You log out of Facebook and go off to surf the world wide web in the belief that wherever you go you’re fully anonymous and not being tracked. That belief is in error, as was recently proven by an Australian blogger who demonstrated that once you’re logged out of Facebook, you’re actually not logged out of Facebook. Nik Cubrilovic discovered that a number of cookies that identify you to Facebook are retained after you log out, and an HTTP connection back to Facebook remains for all eternity. It seems that the only completely secure option is to not just to log out of the social network site and clear your cookies, but to literally reinitialize your hard drive and reinstall your operating system… and to not ever log onto Facebook again.

Ireland Is Investigating Facebook

When Cubrilovic recently announced his research, Facebook was confronted with a flurry of publicity as well as a class action suit by Perrin Aiken Davis. Since Facebook’s international headquarters is based in Dublin, Ireland’s Data Protection Commission has announced that it will be conducting a full privacy audit of the site to discover if its citizens (and by extension all users) have had their privacy violated. The Irish commission will be specifically focusing on aspects such as inadequate privacy settings and photos that are still publicly viewable on the internet after they are “deleted.”

880 Pages of Tracking per User

Facebook is no longer ignoring Cubrilovic and has actually just deactivated the stalkerish “a-user” cookie that contains your user ID. In a public statement, Facebook adopted the same excuse many other internet giants have used when they have been caught with their hand in the “cookie” jar, stating that the “a-user” should have been cleared upon logout and it was a bug in the code. Apparently this so-called bug has been resident on the computer hard drives of nearly a billion people for years and has been providing Facebook with a volume of completely priceless marketing information: When the United Kingdom introduced a law empowering users to access their historical data captured by Facebook, many were surprised to find an average of 880 pages filled with the details of how they interacted with their contacts and the web at large.

This “Act” Isn’t Over

Cubrilovic has discovered that although the relatively blatant “here is the user’s ID” cookie has been finally quashed, Facebook still has the technical capabilities to identify logged out users. One of the ways is the “act” cookie that, regardless of Facebook’s claims of innocuousness, contains a timestamp accurate to fractions of a millisecond that can easily be cross-referenced by the social network to identify the user. Therefore, although the “a-user” is gone, this “act” is far from over.

Facebook Is Not Alone

Should you be concerned about Facebook tracking your movements across the net? In fairness, they are not alone, as the number of tracking cookies placed on the average internet user’s computer by almost every commercial website they have ever visited is nothing short of staggering. Whether you like it or not there is a record present in a variety of servers around the world showing all the sites you visit as well as what you do there – and all this info can be viewed by a plethora of government and other agencies who are interested in other aspects of your life, not just marketers trying to sell you something. So if your taxes are paid up and you don’t have any legal skeletons in your closet, you really don’t have much to worry about.

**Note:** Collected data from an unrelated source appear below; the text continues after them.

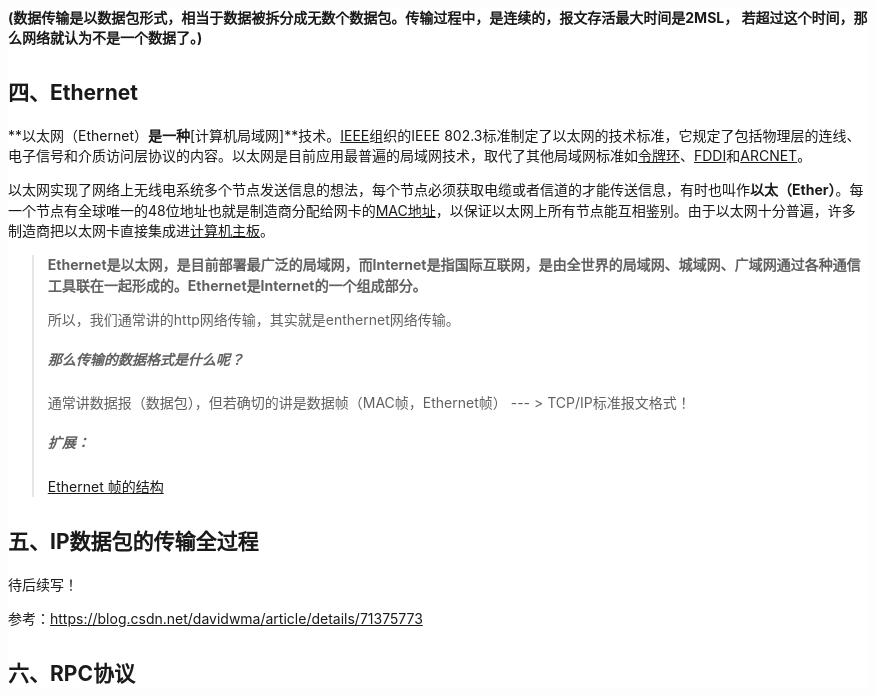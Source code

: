 **(数据传输是以数据包形式，相当于数据被拆分成无数个数据包。传输过程中，是连续的，报文存活最大时间是2MSL， 若超过这个时间，那么网络就认为不是一个数据了。)**



## 四、Ethernet 

**以太网（Ethernet）**是一种**[计算机局域网]**技术。[IEEE](https://baike.baidu.com/item/IEEE)组织的IEEE 802.3标准制定了以太网的技术标准，它规定了包括物理层的连线、电子信号和介质访问层协议的内容。以太网是目前应用最普遍的局域网技术，取代了其他局域网标准如[令牌环](https://baike.baidu.com/item/%E4%BB%A4%E7%89%8C%E7%8E%AF)、[FDDI](https://baike.baidu.com/item/FDDI)和[ARCNET](https://baike.baidu.com/item/ARCNET)。 

以太网实现了网络上无线电系统多个节点发送信息的想法，每个节点必须获取电缆或者信道的才能传送信息，有时也叫作**以太（Ether）**。每一个节点有全球唯一的48位地址也就是制造商分配给网卡的[MAC地址](https://baike.baidu.com/item/MAC%E5%9C%B0%E5%9D%80)，以保证以太网上所有节点能互相鉴别。由于以太网十分普遍，许多制造商把以太网卡直接集成进[计算机主板](https://baike.baidu.com/item/%E8%AE%A1%E7%AE%97%E6%9C%BA%E4%B8%BB%E6%9D%BF)。 

> **Ethernet是以太网，是目前部署最广泛的局域网，而Internet是指国际互联网，是由全世界的局域网、城域网、广域网通过各种通信工具联在一起形成的。Ethernet是Internet的一个组成部分。** 
>
> 所以，我们通常讲的http网络传输，其实就是enthernet网络传输。
>
> ##### 那么传输的数据格式是什么呢？ 
>
> 通常讲数据报（数据包），但若确切的讲是数据帧（MAC帧，Ethernet帧） --- > TCP/IP标准报文格式！
>
> ##### 扩展：
>
> [Ethernet 帧的结构](ETHERNET帧结构.md)

 

## 五、IP数据包的传输全过程

待后续写！

参考：https://blog.csdn.net/davidwma/article/details/71375773



## 六、RPC协议











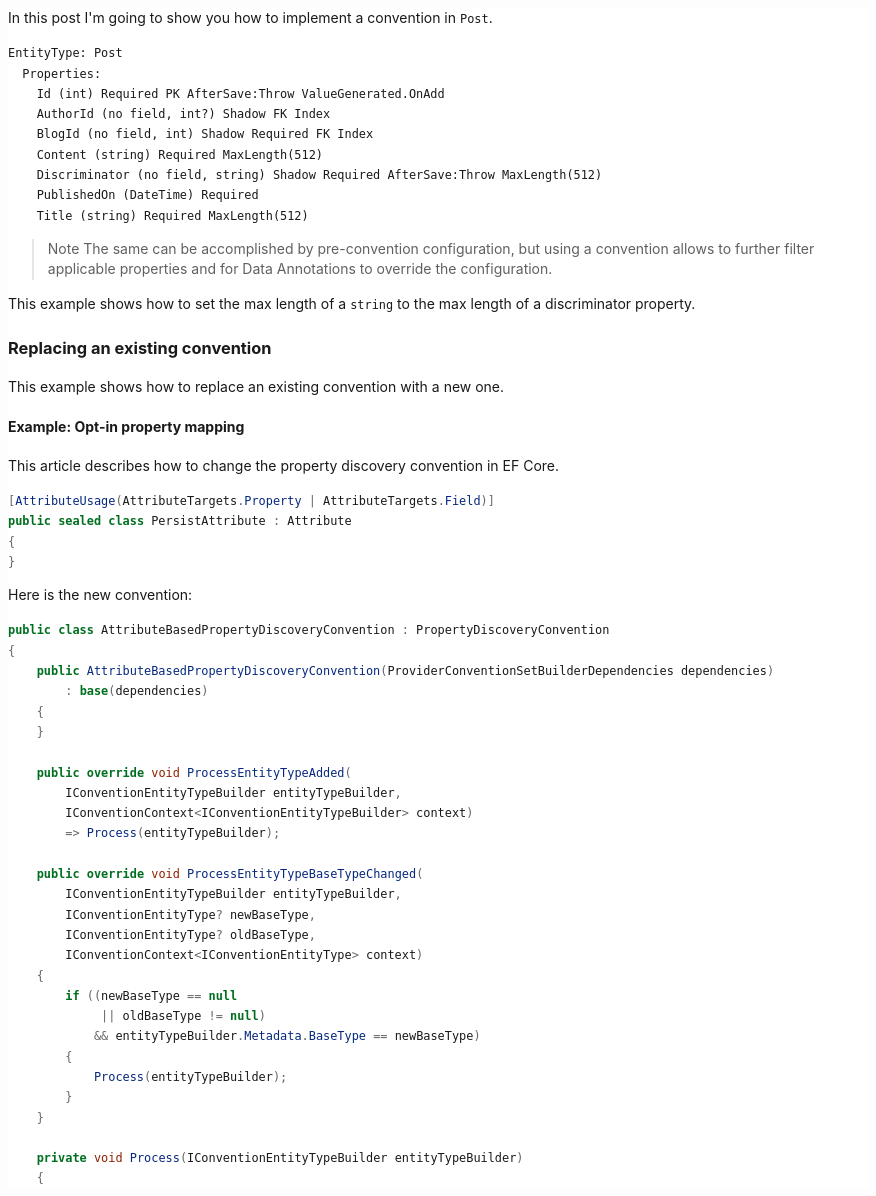 In this post I'm going to show you how to implement a convention in ```Post```.

```text
EntityType: Post
  Properties:
    Id (int) Required PK AfterSave:Throw ValueGenerated.OnAdd
    AuthorId (no field, int?) Shadow FK Index
    BlogId (no field, int) Shadow Required FK Index
    Content (string) Required MaxLength(512)
    Discriminator (no field, string) Shadow Required AfterSave:Throw MaxLength(512)
    PublishedOn (DateTime) Required
    Title (string) Required MaxLength(512)
```

> Note
The same can be accomplished by pre-convention configuration, but using a convention allows to further filter applicable properties and for Data Annotations to override the configuration.

This example shows how to set the max length of a ```string``` to the max length of a discriminator property.

### Replacing an existing convention

This example shows how to replace an existing convention with a new one.

#### Example: Opt-in property mapping

This article describes how to change the property discovery convention in EF Core.

```csharp
[AttributeUsage(AttributeTargets.Property | AttributeTargets.Field)]
public sealed class PersistAttribute : Attribute
{
}
```

Here is the new convention:

```csharp
public class AttributeBasedPropertyDiscoveryConvention : PropertyDiscoveryConvention
{
    public AttributeBasedPropertyDiscoveryConvention(ProviderConventionSetBuilderDependencies dependencies)
        : base(dependencies)
    {
    }

    public override void ProcessEntityTypeAdded(
        IConventionEntityTypeBuilder entityTypeBuilder,
        IConventionContext<IConventionEntityTypeBuilder> context)
        => Process(entityTypeBuilder);

    public override void ProcessEntityTypeBaseTypeChanged(
        IConventionEntityTypeBuilder entityTypeBuilder,
        IConventionEntityType? newBaseType,
        IConventionEntityType? oldBaseType,
        IConventionContext<IConventionEntityType> context)
    {
        if ((newBaseType == null
             || oldBaseType != null)
            && entityTypeBuilder.Metadata.BaseType == newBaseType)
        {
            Process(entityTypeBuilder);
        }
    }

    private void Process(IConventionEntityTypeBuilder entityTypeBuilder)
    {
```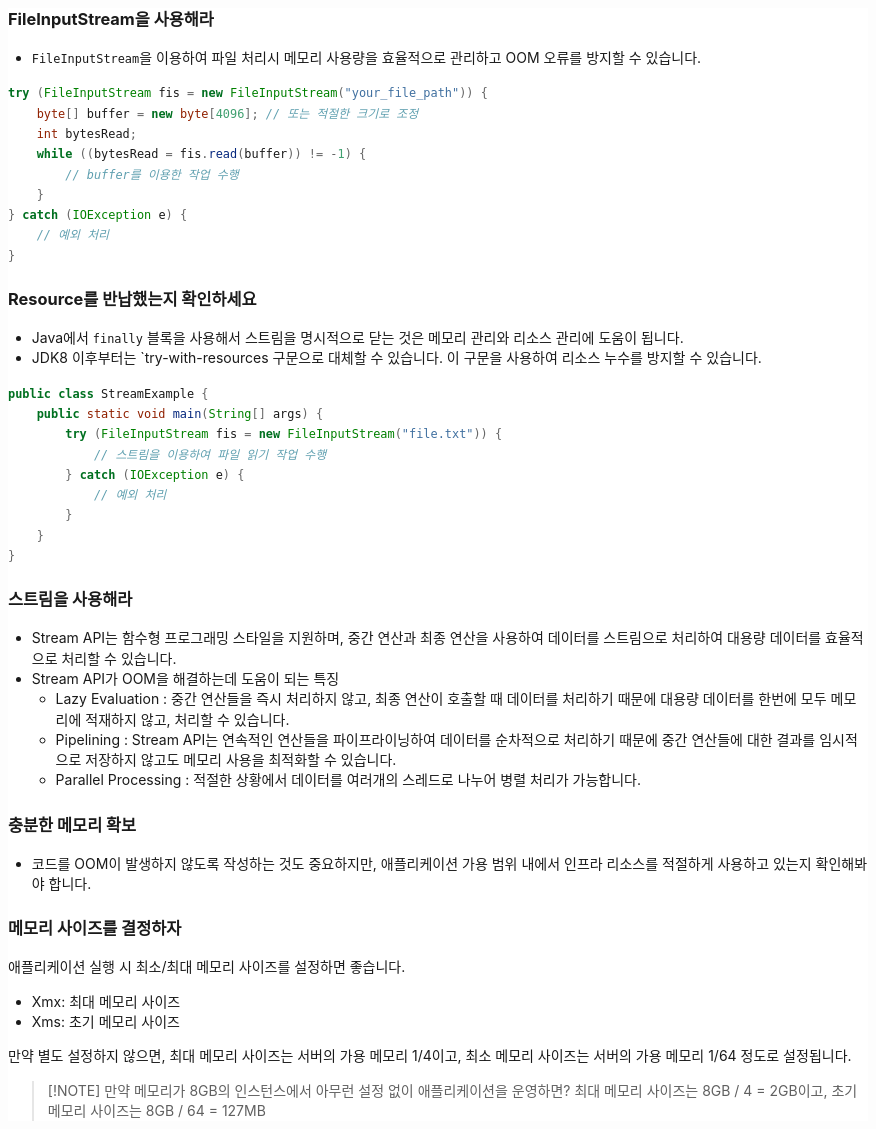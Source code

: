 ### FileInputStream을 사용해라
- `FileInputStream`을 이용하여 파일 처리시 메모리 사용량을 효율적으로 관리하고 OOM 오류를 방지할 수 있습니다.
```java
try (FileInputStream fis = new FileInputStream("your_file_path")) {
    byte[] buffer = new byte[4096]; // 또는 적절한 크기로 조정
    int bytesRead;
    while ((bytesRead = fis.read(buffer)) != -1) {
        // buffer를 이용한 작업 수행
    }
} catch (IOException e) {
    // 예외 처리
}
```

### Resource를 반납했는지 확인하세요
- Java에서 `finally` 블록을 사용해서 스트림을 명시적으로 닫는 것은 메모리 관리와 리소스 관리에 도움이 됩니다.
- JDK8 이후부터는 `try-with-resources 구문으로 대체할 수 있습니다. 이 구문을 사용하여 리소스 누수를 방지할 수 있습니다.
```java
public class StreamExample {
    public static void main(String[] args) {
        try (FileInputStream fis = new FileInputStream("file.txt")) {
            // 스트림을 이용하여 파일 읽기 작업 수행
        } catch (IOException e) {
            // 예외 처리
        }
    }
}
```

### 스트림을 사용해라
- Stream API는 함수형 프로그래밍 스타일을 지원하며, 중간 연산과 최종 연산을 사용하여 데이터를 스트림으로 처리하여 대용량 데이터를 효율적으로 처리할 수 있습니다.
- Stream API가 OOM을 해결하는데 도움이 되는 특징
	- Lazy Evaluation : 중간 연산들을 즉시 처리하지 않고, 최종 연산이 호출할 때 데이터를 처리하기 때문에 대용량 데이터를 한번에 모두 메모리에 적재하지 않고, 처리할 수 있습니다.
	- Pipelining : Stream API는 연속적인 연산들을 파이프라이닝하여 데이터를 순차적으로 처리하기 때문에 중간 연산들에 대한 결과를 임시적으로 저장하지 않고도 메모리 사용을 최적화할 수 있습니다.
	- Parallel Processing : 적절한 상황에서 데이터를 여러개의 스레드로 나누어 병렬 처리가 가능합니다.

### 충분한 메모리 확보
- 코드를 OOM이 발생하지 않도록 작성하는 것도 중요하지만, 애플리케이션 가용 범위 내에서 인프라 리소스를 적절하게 사용하고 있는지 확인해봐야 합니다.

### 메모리 사이즈를 결정하자
애플리케이션 실행 시 최소/최대 메모리 사이즈를 설정하면 좋습니다.
- Xmx: 최대 메모리 사이즈
- Xms: 초기 메모리 사이즈

만약 별도 설정하지 않으면, 최대 메모리 사이즈는 서버의 가용 메모리 1/4이고, 최소 메모리 사이즈는 서버의 가용 메모리 1/64 정도로 설정됩니다.

> [!NOTE] 만약 메모리가 8GB의 인스턴스에서 아무런 설정 없이 애플리케이션을 운영하면?
> 최대 메모리 사이즈는 8GB / 4 = 2GB이고, 초기 메모리 사이즈는 8GB / 64 = 127MB
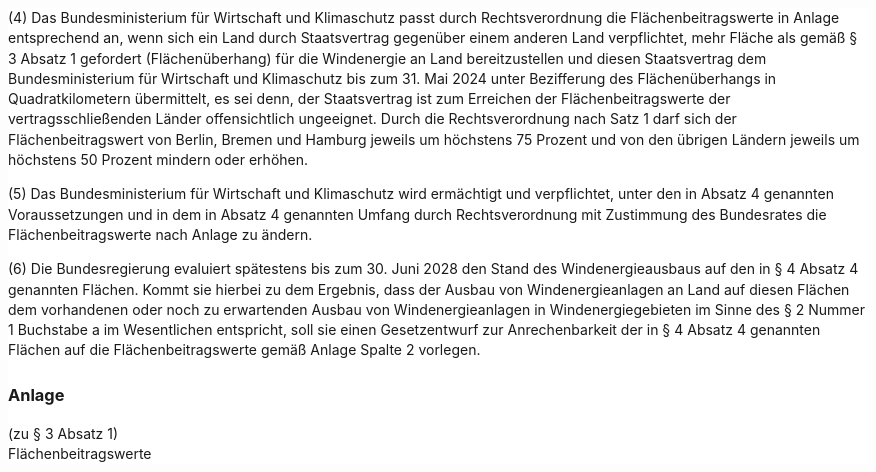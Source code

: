 </div>

<div class="jurAbsatz">

(4) Das Bundesministerium für Wirtschaft und Klimaschutz passt durch
Rechtsverordnung die Flächenbeitragswerte in Anlage entsprechend an,
wenn sich ein Land durch Staatsvertrag gegenüber einem anderen Land
verpflichtet, mehr Fläche als gemäß § 3 Absatz 1 gefordert
(Flächenüberhang) für die Windenergie an Land bereitzustellen und
diesen Staatsvertrag dem Bundesministerium für Wirtschaft und
Klimaschutz bis zum 31. Mai 2024 unter Bezifferung des Flächenüberhangs
in Quadratkilometern übermittelt, es sei denn, der Staatsvertrag ist zum
Erreichen der Flächenbeitragswerte der vertragsschließenden Länder
offensichtlich ungeeignet. Durch die Rechtsverordnung nach Satz 1 darf
sich der Flächenbeitragswert von Berlin, Bremen und Hamburg jeweils um
höchstens 75 Prozent und von den übrigen Ländern jeweils um höchstens
50 Prozent mindern oder erhöhen.

</div>

<div class="jurAbsatz">

(5) Das Bundesministerium für Wirtschaft und Klimaschutz wird ermächtigt
und verpflichtet, unter den in Absatz 4 genannten Voraussetzungen und in
dem in Absatz 4 genannten Umfang durch Rechtsverordnung mit Zustimmung
des Bundesrates die Flächenbeitragswerte nach Anlage zu ändern.

</div>

<div class="jurAbsatz">

(6) Die Bundesregierung evaluiert spätestens bis zum 30. Juni 2028 den
Stand des Windenergieausbaus auf den in § 4 Absatz 4 genannten Flächen.
Kommt sie hierbei zu dem Ergebnis, dass der Ausbau von
Windenergieanlagen an Land auf diesen Flächen dem vorhandenen oder noch
zu erwartenden Ausbau von Windenergieanlagen in Windenergiegebieten im
Sinne des § 2 Nummer 1 Buchstabe a im Wesentlichen entspricht, soll sie
einen Gesetzentwurf zur Anrechenbarkeit der in § 4 Absatz 4 genannten
Flächen auf die Flächenbeitragswerte gemäß Anlage Spalte 2 vorlegen.

</div>

</div>

</div>

</div>

<span id="BJNR135310022BJNE000702128.html"></span>

### Anlage  
(zu § 3 Absatz 1)  
Flächenbeitragswerte

<div>

<div class="jnhtml">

“Paranoia will destroy ya,” and the bottom line is that these digital footprints are primarily accessed by governments to track terrorists and major criminals, so your unpaid parking ticket from last year is not generally grounds for the FBI to commandeer your online history. Regardless, in its current iteration internet privacy remains an oxymoron, and the only way to be completely sure that your online actions are not leaving indelible tracks is to not make them in the first place. Given that we live in an internet-reliant age, that prospect may be neither feasible nor desirable.